The Bicyclists appealed to the Gilpin County District Court, which upheld the municipal court’s ruling. The district court found support in section 42-4-111(h), C.R.S. (2012) (stating that local authorities may regulate the operation of bicycles consistent with Colorado traffic statutes), and section 42-4-1412, C.R.S. (2012) (providing that though cyclists shall have all rights applicable to drivers of any other vehicle, they shall be subject to local ordinances regulating bicycles). The district court also placed reliance on the engineering and traffic study. “
If YOU are aware of any city that has a BIKE BAN in Ohio -please notify me!
In BAY VILLAGE, OHIO for example, the city webpage says
Frequently Asked Questions
“Do I need a license for my bicycle?
“All bicycles are required to have a license in Bay Village. Residents need to stop by the Bay Village Police Department to fill out a registration form. You will need the serial number which is located on the underside of the bicycle between the pedals. The cost of the license is $1.
Bay Village also describes its BIKE BAN as follows:
“Experience has proven that cyclists are safe on sidewalks and we encourage all to ride bicycles on sidewalks. However, pedestrians do have the right-of-way and cyclists are required to yield on sidewalks. All bikes used in Bay Village must have a local license, obtained at the Bay Village Police Station for $1.00. This license is valid for as long as you own the bike. For safety reasons, bike riding is prohibited on roadway on the following heavily traveled streets: Clague Road, Columbia Road, and Dover Center Road. (Joggers note: jogging is prohibited on roadway on Clague, Lake, Wolf, Columbia, Dover Center, Cahoon, Osborn, west of Cahoon Road, Bassett, Bradley and Walker Roads.)”
Are these legal? Absolutely NOT in my opinion. They are preempted by state law which bans bike bans.
O.R.C. 4511.07 says:
(A) Sections 4511.01 to 4511.78, 4511.99, and 4513.01 to 4513.37 of the Revised Code do not prevent local authorities from carrying out the following activities with respect to streets and highways under their jurisdiction and within the reasonable exercise of the police power:
* * *
(8) Regulating the operation of bicycles ; provided that no such regulation shall be fundamentally inconsistent with the uniform rules of the road prescribed by this chapter and that no such regulation shall prohibit the use of bicycles on any public street or highway except as provided in section4511.051 [Ed. note: 4511.051 relates to freeways] of the Revised Code;
(9) Requiring the registration and licensing of bicycles, including the requirement of a registration fee for residents of the local authority;”
Of course, “battling City Hall” is a long, costly fight.
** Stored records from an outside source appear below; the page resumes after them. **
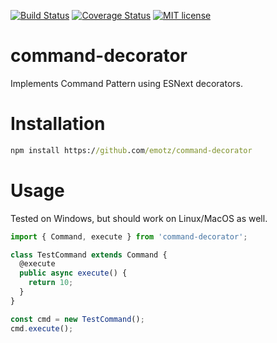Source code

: [![Build Status](https://travis-ci.org/emotz/command-decorator.svg?branch=master)](https://travis-ci.org/emotz/command-decorator.svg?branch=master)
[![Coverage Status](https://coveralls.io/repos/github/emotz/command-decorator/badge.svg?branch=master)](https://coveralls.io/github/emotz/command-decorator?branch=master)
[![MIT license](http://img.shields.io/badge/license-MIT-brightgreen.svg)](http://opensource.org/licenses/MIT)

# command-decorator

Implements Command Pattern using ESNext decorators.

# Installation

```bat
npm install https://github.com/emotz/command-decorator
```

# Usage

Tested on Windows, but should work on Linux/MacOS as well.

```ts
import { Command, execute } from 'command-decorator';

class TestCommand extends Command {
  @execute
  public async execute() {
    return 10;
  }
}

const cmd = new TestCommand();
cmd.execute();
```
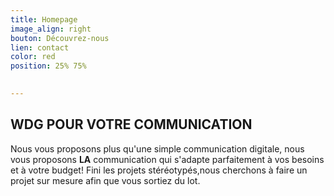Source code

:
 ```yaml
---
title: Homepage
image_align: right
bouton: Découvrez-nous
lien: contact
color: red
position: 25% 75%
   

---
```


## WDG POUR VOTRE COMMUNICATION

Nous vous proposons plus qu'une simple communication digitale, nous vous proposons **LA** communication qui s'adapte parfaitement à vos besoins et à votre budget!
Fini les projets stéréotypés,nous cherchons à faire un projet sur mesure afin que vous sortiez du lot.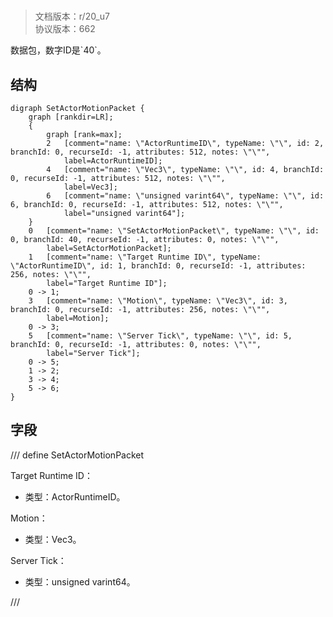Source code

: # <!-- md:samp SetActorMotionPacket -->

> 文档版本：r/20_u7<br/>协议版本：662

<!-- md:samp SetActorMotionPacket -->数据包，数字ID是`40`。

## 结构

```viz
digraph SetActorMotionPacket {
	graph [rankdir=LR];
	{
		graph [rank=max];
		2	[comment="name: \"ActorRuntimeID\", typeName: \"\", id: 2, branchId: 0, recurseId: -1, attributes: 512, notes: \"\"",
			label=ActorRuntimeID];
		4	[comment="name: \"Vec3\", typeName: \"\", id: 4, branchId: 0, recurseId: -1, attributes: 512, notes: \"\"",
			label=Vec3];
		6	[comment="name: \"unsigned varint64\", typeName: \"\", id: 6, branchId: 0, recurseId: -1, attributes: 512, notes: \"\"",
			label="unsigned varint64"];
	}
	0	[comment="name: \"SetActorMotionPacket\", typeName: \"\", id: 0, branchId: 40, recurseId: -1, attributes: 0, notes: \"\"",
		label=SetActorMotionPacket];
	1	[comment="name: \"Target Runtime ID\", typeName: \"ActorRuntimeID\", id: 1, branchId: 0, recurseId: -1, attributes: 256, notes: \"\"",
		label="Target Runtime ID"];
	0 -> 1;
	3	[comment="name: \"Motion\", typeName: \"Vec3\", id: 3, branchId: 0, recurseId: -1, attributes: 256, notes: \"\"",
		label=Motion];
	0 -> 3;
	5	[comment="name: \"Server Tick\", typeName: \"\", id: 5, branchId: 0, recurseId: -1, attributes: 0, notes: \"\"",
		label="Server Tick"];
	0 -> 5;
	1 -> 2;
	3 -> 4;
	5 -> 6;
}

```

## 字段

/// define
SetActorMotionPacket

Target Runtime ID：[<!-- md:samp ActorRuntimeID -->](refs/protocols/types/ActorRuntimeID.md)

- 类型：ActorRuntimeID。

Motion：[<!-- md:samp Vec3 -->](refs/protocols/types/Vec3.md)

- 类型：Vec3。

Server Tick：<!-- md:samp unsigned varint64 -->

- 类型：unsigned varint64。


///
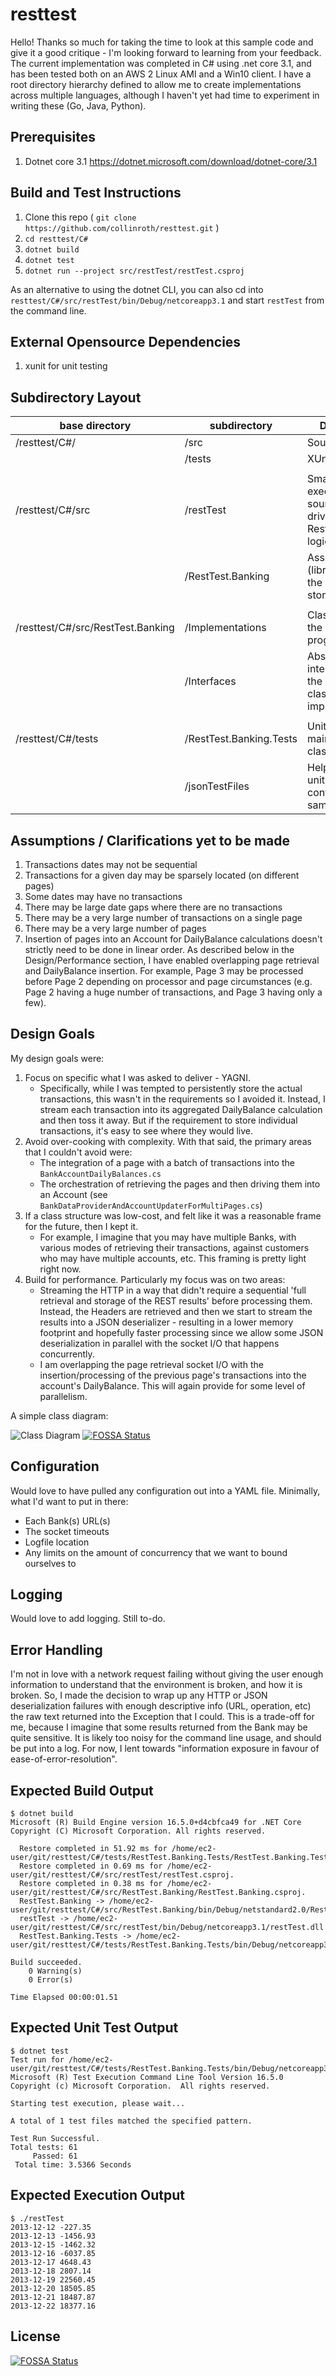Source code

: # resttest
Hello!  Thanks so much for taking the time to look at this sample code and give it a good critique - I'm looking forward to learning from your feedback.  The current implementation was completed in C# using .net core 3.1, and has been tested both on an AWS 2 Linux AMI and a Win10 client.  I have a root directory hierarchy defined to allow me to create implementations across multiple languages, although I haven't yet had time to experiment in writing these (Go, Java, Python).

## Prerequisites
1. Dotnet core 3.1 https://dotnet.microsoft.com/download/dotnet-core/3.1

## Build and Test Instructions
1. Clone this repo ( ```git clone https://github.com/collinroth/resttest.git``` )
1. ```cd resttest/C#```
1. ```dotnet build```
1. ```dotnet test```
1. ```dotnet run --project src/restTest/restTest.csproj```

As an alternative to using the dotnet CLI, you can also cd into ```resttest/C#/src/restTest/bin/Debug/netcoreapp3.1``` and start ```restTest``` from the command line.


## External Opensource Dependencies
1. xunit for unit testing

## Subdirectory Layout

|base directory|subdirectory|Description|
|---|---|---|
|/resttest/C#/|/src|Source files|
||/tests|XUnit tests|
||||
|/resttest/C#/src|/restTest|Small main executable source file that drives into the RestTest.Banking logic|
||/RestTest.Banking|Assembly (library) where the logic is stored|
||||
/resttest/C#/src/RestTest.Banking|/Implementations|Classes defining the logic of the program|
||/Interfaces|Abstract interfaces that the above classes will implement|
||||
|/resttest/C#/tests|/RestTest.Banking.Tests|Unit tests for the main logic classes|
||/jsonTestFiles|Helper files for unit testing containing sample data|

## Assumptions / Clarifications yet to be made
1. Transactions dates may not be sequential
1. Transactions for a given day may be sparsely located (on different pages)
1. Some dates may have no transactions
1. There may be large date gaps where there are no transactions
1. There may be a very large number of transactions on a single page
1. There may be a very large number of pages
1. Insertion of pages into an Account for DailyBalance calculations doesn't strictly need to be done in linear order.  As described below in the Design/Performance section, I have enabled overlapping page retrieval and DailyBalance insertion.  For example, Page 3 may be processed before Page 2 depending on processor and page circumstances (e.g. Page 2 having a huge number of transactions, and Page 3 having only a few).

## Design Goals
My design goals were:
1. Focus on specific what I was asked to deliver - YAGNI.  
    * Specifically, while I was tempted to persistently store the actual transactions, this wasn't in the requirements so I avoided it.  Instead, I stream  each transaction into its aggregated DailyBalance calculation and then toss it away.  But if the requirement to store individual transactions, it's easy to see where they would live.
1. Avoid over-cooking with complexity.  With that said, the primary areas that I couldn't avoid were:
    * The integration of a page with a batch of transactions into the ```BankAccountDailyBalances.cs```
    * The orchestration of retrieving the pages and then driving them into an Account (see ```BankDataProviderAndAccountUpdaterForMultiPages.cs```)
1. If a class structure was low-cost, and felt like it was a reasonable frame for the future, then I kept it.  
    * For example, I imagine that you may have multiple Banks, with various modes of retrieving their transactions, against customers who may have multiple accounts, etc.  This framing is pretty light right now.
1. Build for performance.  Particularly my focus was on two areas:
    * Streaming the HTTP in a way that didn't require a sequential 'full retrieval and storage of the REST results' before processing them.  Instead, the Headers are retrieved and then we start to stream the results into a JSON deserializer - resulting in a lower memory footprint and hopefully faster processing since we allow some JSON deserialization in parallel with the socket I/O that happens concurrently.
    * I am overlapping the page retrieval socket I/O with the insertion/processing of the previous page's transactions into the account's DailyBalance.  This will again provide for some level of parallelism.

A simple class diagram:

![Class Diagram](ClassDiagram.png "Simple Class Diagram")
[![FOSSA Status](https://app.fossa.com/api/projects/git%2Bgithub.com%2Fcollinroth%2Fresttest.svg?type=shield)](https://app.fossa.com/projects/git%2Bgithub.com%2Fcollinroth%2Fresttest?ref=badge_shield)

## Configuration
Would love to have pulled any configuration out into a YAML file.  Minimally, what I'd want to put in there:
* Each Bank(s) URL(s)
* The socket timeouts
* Logfile location
* Any limits on the amount of concurrency that we want to bound ourselves to

## Logging
Would love to add logging.  Still to-do.

## Error Handling
I'm not in love with a network request failing without giving the user enough information to understand that the environment is broken, and how it is broken.  So, I made the decision to wrap up any HTTP or JSON deserialization failures with enough descriptive info (URL, operation, etc) the raw text returned into the Exception that I could.  This is a trade-off for me, because I imagine that some results returned from the Bank may be quite sensitive.  It is likely too noisy for the command line usage, and should be put into a log.  For now, I lent towards "information exposure in favour of ease-of-error-resolution".

## Expected Build Output
```
$ dotnet build
Microsoft (R) Build Engine version 16.5.0+d4cbfca49 for .NET Core
Copyright (C) Microsoft Corporation. All rights reserved.

  Restore completed in 51.92 ms for /home/ec2-user/git/resttest/C#/tests/RestTest.Banking.Tests/RestTest.Banking.Tests.csproj.
  Restore completed in 0.69 ms for /home/ec2-user/git/resttest/C#/src/restTest/restTest.csproj.
  Restore completed in 0.38 ms for /home/ec2-user/git/resttest/C#/src/RestTest.Banking/RestTest.Banking.csproj.
  RestTest.Banking -> /home/ec2-user/git/resttest/C#/src/RestTest.Banking/bin/Debug/netstandard2.0/RestTest.Banking.dll
  restTest -> /home/ec2-user/git/resttest/C#/src/restTest/bin/Debug/netcoreapp3.1/restTest.dll
  RestTest.Banking.Tests -> /home/ec2-user/git/resttest/C#/tests/RestTest.Banking.Tests/bin/Debug/netcoreapp3.1/RestTest.Banking.Tests.dll

Build succeeded.
    0 Warning(s)
    0 Error(s)

Time Elapsed 00:00:01.51
```
## Expected Unit Test Output
```
$ dotnet test
Test run for /home/ec2-user/git/resttest/C#/tests/RestTest.Banking.Tests/bin/Debug/netcoreapp3.1/RestTest.Banking.Tests.dll(.NETCoreApp,Version=v3.1)
Microsoft (R) Test Execution Command Line Tool Version 16.5.0
Copyright (c) Microsoft Corporation.  All rights reserved.

Starting test execution, please wait...

A total of 1 test files matched the specified pattern.

Test Run Successful.
Total tests: 61
     Passed: 61
 Total time: 3.5366 Seconds
```
## Expected Execution Output
```
$ ./restTest
2013-12-12 -227.35
2013-12-13 -1456.93
2013-12-15 -1462.32
2013-12-16 -6037.85
2013-12-17 4648.43
2013-12-18 2807.14
2013-12-19 22560.45
2013-12-20 18505.85
2013-12-21 18487.87
2013-12-22 18377.16
```


## License
[![FOSSA Status](https://app.fossa.com/api/projects/git%2Bgithub.com%2Fcollinroth%2Fresttest.svg?type=large)](https://app.fossa.com/projects/git%2Bgithub.com%2Fcollinroth%2Fresttest?ref=badge_large)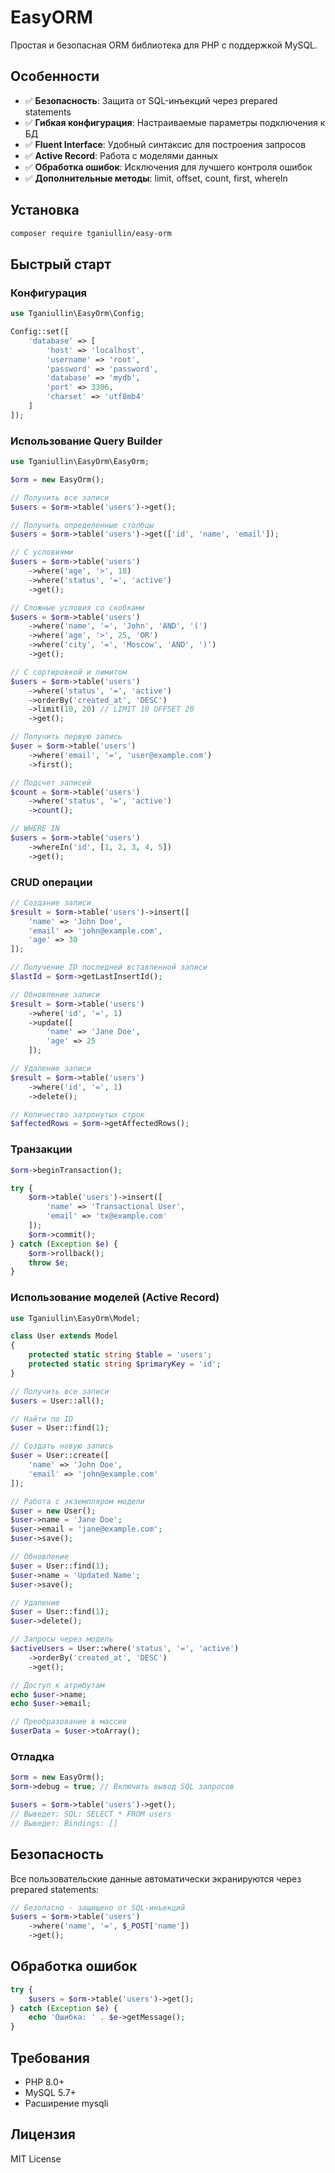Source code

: # EasyORM

Простая и безопасная ORM библиотека для PHP с поддержкой MySQL.

## Особенности

- ✅ **Безопасность**: Защита от SQL-инъекций через prepared statements
- ✅ **Гибкая конфигурация**: Настраиваемые параметры подключения к БД
- ✅ **Fluent Interface**: Удобный синтаксис для построения запросов
- ✅ **Active Record**: Работа с моделями данных
- ✅ **Обработка ошибок**: Исключения для лучшего контроля ошибок
- ✅ **Дополнительные методы**: limit, offset, count, first, whereIn

## Установка

```bash
composer require tganiullin/easy-orm
```

## Быстрый старт

### Конфигурация

```php
use Tganiullin\EasyOrm\Config;

Config::set([
    'database' => [
        'host' => 'localhost',
        'username' => 'root',
        'password' => 'password',
        'database' => 'mydb',
        'port' => 3306,
        'charset' => 'utf8mb4'
    ]
]);
```

### Использование Query Builder

```php
use Tganiullin\EasyOrm\EasyOrm;

$orm = new EasyOrm();

// Получить все записи
$users = $orm->table('users')->get();

// Получить определенные столбцы
$users = $orm->table('users')->get(['id', 'name', 'email']);

// С условиями
$users = $orm->table('users')
    ->where('age', '>', 18)
    ->where('status', '=', 'active')
    ->get();

// Сложные условия со скобками
$users = $orm->table('users')
    ->where('name', '=', 'John', 'AND', '(')
    ->where('age', '>', 25, 'OR')
    ->where('city', '=', 'Moscow', 'AND', ')')
    ->get();

// С сортировкой и лимитом
$users = $orm->table('users')
    ->where('status', '=', 'active')
    ->orderBy('created_at', 'DESC')
    ->limit(10, 20) // LIMIT 10 OFFSET 20
    ->get();

// Получить первую запись
$user = $orm->table('users')
    ->where('email', '=', 'user@example.com')
    ->first();

// Подсчет записей
$count = $orm->table('users')
    ->where('status', '=', 'active')
    ->count();

// WHERE IN
$users = $orm->table('users')
    ->whereIn('id', [1, 2, 3, 4, 5])
    ->get();
```

### CRUD операции

```php
// Создание записи
$result = $orm->table('users')->insert([
    'name' => 'John Doe',
    'email' => 'john@example.com',
    'age' => 30
]);

// Получение ID последней вставленной записи
$lastId = $orm->getLastInsertId();

// Обновление записи
$result = $orm->table('users')
    ->where('id', '=', 1)
    ->update([
        'name' => 'Jane Doe',
        'age' => 25
    ]);

// Удаление записи
$result = $orm->table('users')
    ->where('id', '=', 1)
    ->delete();

// Количество затронутых строк
$affectedRows = $orm->getAffectedRows();
```

### Транзакции

```php
$orm->beginTransaction();

try {
    $orm->table('users')->insert([
        'name' => 'Transactional User',
        'email' => 'tx@example.com'
    ]);
    $orm->commit();
} catch (Exception $e) {
    $orm->rollback();
    throw $e;
}
```

### Использование моделей (Active Record)

```php
use Tganiullin\EasyOrm\Model;

class User extends Model
{
    protected static string $table = 'users';
    protected static string $primaryKey = 'id';
}

// Получить все записи
$users = User::all();

// Найти по ID
$user = User::find(1);

// Создать новую запись
$user = User::create([
    'name' => 'John Doe',
    'email' => 'john@example.com'
]);

// Работа с экземпляром модели
$user = new User();
$user->name = 'Jane Doe';
$user->email = 'jane@example.com';
$user->save();

// Обновление
$user = User::find(1);
$user->name = 'Updated Name';
$user->save();

// Удаление
$user = User::find(1);
$user->delete();

// Запросы через модель
$activeUsers = User::where('status', '=', 'active')
    ->orderBy('created_at', 'DESC')
    ->get();

// Доступ к атрибутам
echo $user->name;
echo $user->email;

// Преобразование в массив
$userData = $user->toArray();
```

### Отладка

```php
$orm = new EasyOrm();
$orm->debug = true; // Включить вывод SQL запросов

$users = $orm->table('users')->get();
// Выведет: SQL: SELECT * FROM users
// Выведет: Bindings: []
```

## Безопасность

Все пользовательские данные автоматически экранируются через prepared statements:

```php
// Безопасно - защищено от SQL-инъекций
$users = $orm->table('users')
    ->where('name', '=', $_POST['name'])
    ->get();
```

## Обработка ошибок

```php
try {
    $users = $orm->table('users')->get();
} catch (Exception $e) {
    echo 'Ошибка: ' . $e->getMessage();
}
```

## Требования

- PHP 8.0+
- MySQL 5.7+
- Расширение mysqli

## Лицензия

MIT License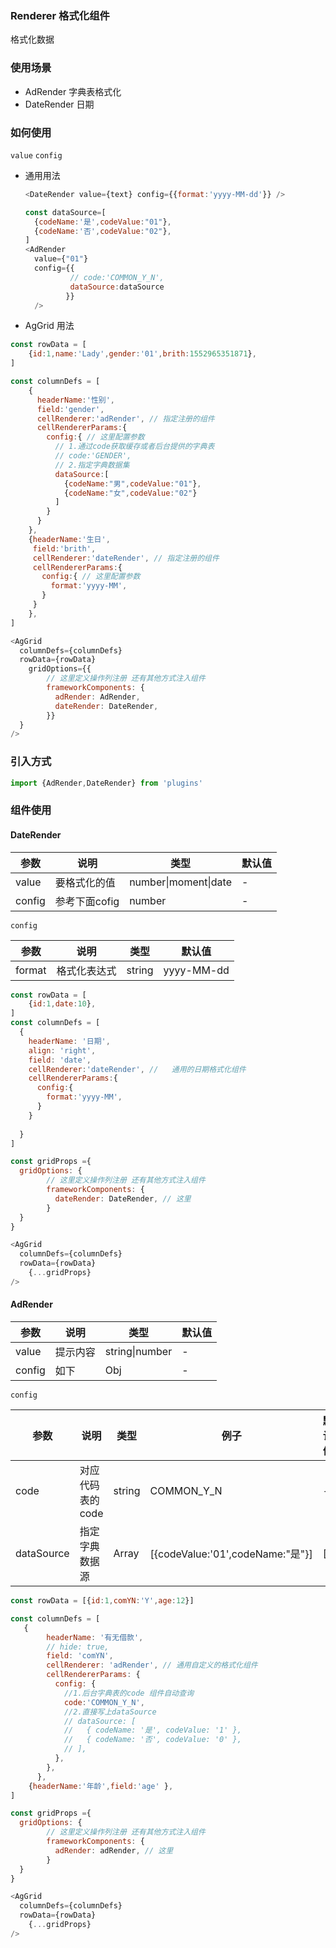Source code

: 



### Renderer  格式化组件

格式化数据

### 使用场景

- AdRender  	  字典表格式化
- DateRender	日期

### 如何使用

`value` `config`

- 通用用法

  ```javascript
  <DateRender value={text} config={{format:'yyyy-MM-dd'}} />
  
  const dataSource=[
    {codeName:'是',codeValue:"01"},
    {codeName:'否',codeValue:"02"},
  ]
  <AdRender 
  	value={"01"} 
  	config={{
            // code:'COMMON_Y_N',
            dataSource:dataSource
           }}
    />
  ```

- AgGrid 用法

```javascript
const rowData = [
    {id:1,name:'Lady',gender:'01',brith:1552965351871},
]

const columnDefs = [
    {
      headerName:'性别',
      field:'gender',
      cellRenderer:'adRender', // 指定注册的组件
      cellRendererParams:{
        config:{ // 这里配置参数
          // 1.通过code获取缓存或者后台提供的字典表
          // code:'GENDER', 
          // 2.指定字典数据集
          dataSource:[
            {codeName:"男",codeValue:"01"},
            {codeName:"女",codeValue:"02"}
          ]
        }
      }
    },
    {headerName:'生日',
     field:'brith',
     cellRenderer:'dateRender', // 指定注册的组件
     cellRendererParams:{
       config:{ // 这里配置参数
         format:'yyyy-MM',
       }
     }
    },
]

<AgGrid
  columnDefs={columnDefs}
  rowData={rowData}
	gridOptions={{
        // 这里定义操作列注册 还有其他方式注入组件
        frameworkComponents: {
          adRender: AdRender,
          dateRender: DateRender,
        }}
  }
/> 
```

### 引入方式

```javascript
import {AdRender,DateRender} from 'plugins'
```

### 组件使用

#### DateRender

| 参数   | 说明          | 类型                 | 默认值 |
| ------ | ------------- | -------------------- | ------ |
| value  | 要格式化的值  | number\|moment\|date | -      |
| config | 参考下面cofig | number               | -      |

`config`

| 参数   | 说明         | 类型   | 默认值     |
| ------ | ------------ | ------ | ---------- |
| format | 格式化表达式 | string | yyyy-MM-dd |

```javascript
const rowData = [
    {id:1,date:10},
]
const columnDefs = [
  {
    headerName: '日期',
    align: 'right',
    field: 'date',
    cellRenderer:'dateRender', //	通用的日期格式化组件
    cellRendererParams:{
      config:{
        format:'yyyy-MM',
      }
    }
    
  }
]

const gridProps ={
  gridOptions: {
        // 这里定义操作列注册 还有其他方式注入组件
        frameworkComponents: {
          dateRender: DateRender, // 这里
        }
  }
}

<AgGrid
  columnDefs={columnDefs}
  rowData={rowData}
	{...gridProps}
/> 
```

#### AdRender

| 参数   | 说明     | 类型           | 默认值 |
| ------ | -------- | -------------- | ------ |
| value  | 提示内容 | string\|number | -      |
| config | 如下     | Obj            | -      |

`config`

| 参数       | 说明             | 类型   | 例子                               | 默认值 |
| ---------- | ---------------- | ------ | ---------------------------------- | ------ |
| code       | 对应代码表的code | string | COMMON_Y_N                         | -      |
| dataSource | 指定字典数据源   | Array  | [{codeValue:'01',codeName:"是"}] | []     |

```javascript
const rowData = [{id:1,comYN:'Y',age:12}]

const columnDefs = [
   {
        headerName: '有无借款',
        // hide: true,
        field: 'comYN',
        cellRenderer: 'adRender', // 通用自定义的格式化组件
        cellRendererParams: {
          config: {
            //1.后台字典表的code 组件自动查询
            code:'COMMON_Y_N',
            //2.直接写上dataSource
            // dataSource: [
            //   { codeName: '是', codeValue: '1' },
            //   { codeName: '否', codeValue: '0' },
            // ],
          },
        },
      },
    {headerName:'年龄',field:'age' },
]

const gridProps ={
  gridOptions: {
        // 这里定义操作列注册 还有其他方式注入组件
        frameworkComponents: {
          adRender: adRender, // 这里
        }
  }
}

<AgGrid
  columnDefs={columnDefs}
  rowData={rowData}
	{...gridProps}
/> 
```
To date, no one local ordinance in Ohio has been challenged in the manner that cyclists challenged the power of the City of Black Hawk, CO to ban bikes.
So HOORAY for the 3 cyclists in Colorado- BRAVO for taking on City Hall – for persevering for three years- for fighting the ticket through three court levels and for WINNING the case. BRAVO as well to the Colorado Supreme Court for issuing such a well-researched and comprehensive decision.